TASK OBJECTIVE. All lines with the word "ferramenta" are to be found and copied from the listing.
•••
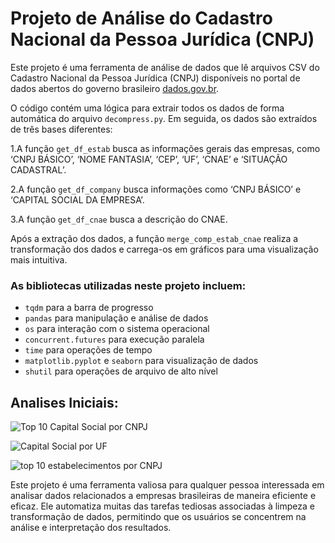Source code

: # Projeto de Análise do Cadastro Nacional da Pessoa Jurídica (CNPJ)
Este projeto é uma ferramenta de análise de dados que lê arquivos CSV do Cadastro Nacional da Pessoa Jurídica (CNPJ) disponíveis no portal de dados abertos do governo brasileiro [dados.gov.br](https://dados.gov.br/dados/conjuntos-dados/cadastro-nacional-da-pessoa-juridica---cnpj).

O código contém uma lógica para extrair todos os dados de forma automática do arquivo `decompress.py`. Em seguida, os dados são extraídos de três bases diferentes:

1.A função `get_df_estab` busca as informações gerais das empresas, como ‘CNPJ BÁSICO’, ‘NOME FANTASIA’, ‘CEP’, ‘UF’, ‘CNAE’ e ‘SITUAÇÃO CADASTRAL’.

2.A função `get_df_company` busca informações como ‘CNPJ BÁSICO’ e ‘CAPITAL SOCIAL DA EMPRESA’.

3.A função `get_df_cnae` busca a descrição do CNAE.

Após a extração dos dados, a função `merge_comp_estab_cnae` realiza a transformação dos dados e carrega-os em gráficos para uma visualização mais intuitiva.

### As bibliotecas utilizadas neste projeto incluem:

- `tqdm` para a barra de progresso
- `pandas` para manipulação e análise de dados
- `os` para interação com o sistema operacional
- `concurrent.futures` para execução paralela
- `time` para operações de tempo
- `matplotlib.pyplot` e `seaborn` para visualização de dados
- `shutil` para operações de arquivo de alto nível

## Analises Iniciais:

![Top 10 Capital Social por CNPJ](https://github.com/CharlieCidral/Analise-MF-DadosGov/assets/69029099/8f35a26c-d2c3-4dff-b7be-3b036aa5ef02)

![Capital Social por UF](https://github.com/CharlieCidral/Analise-MF-DadosGov/assets/69029099/4dc46252-d48f-41e0-b58f-ba740faa7b51)

![top 10 estabelecimentos por CNPJ](https://github.com/CharlieCidral/Analise-MF-DadosGov/assets/69029099/695e0574-fa1e-49f3-b3c8-10e868f19762)


Este projeto é uma ferramenta valiosa para qualquer pessoa interessada em analisar dados relacionados a empresas brasileiras de maneira eficiente e eficaz. Ele automatiza muitas das tarefas tediosas associadas à limpeza e transformação de dados, permitindo que os usuários se concentrem na análise e interpretação dos resultados.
•••
SOLUTION FOR THIS PROBLEM.
Este projeto é uma ferramenta de análise de dados que lê arquivos CSV do Cadastro Nacional da Pessoa Jurídica (CNPJ) disponíveis no portal de dados abertos do governo brasileiro [dados.gov.br](https://dados.gov.br/dados/conjuntos-dados/cadastro-nacional-da-pessoa-juridica---cnpj).
Este projeto é uma ferramenta valiosa para qualquer pessoa interessada em analisar dados relacionados a empresas brasileiras de maneira eficiente e eficaz. Ele automatiza muitas das tarefas tediosas associadas à limpeza e transformação de dados, permitindo que os usuários se concentrem na análise e interpretação dos resultados.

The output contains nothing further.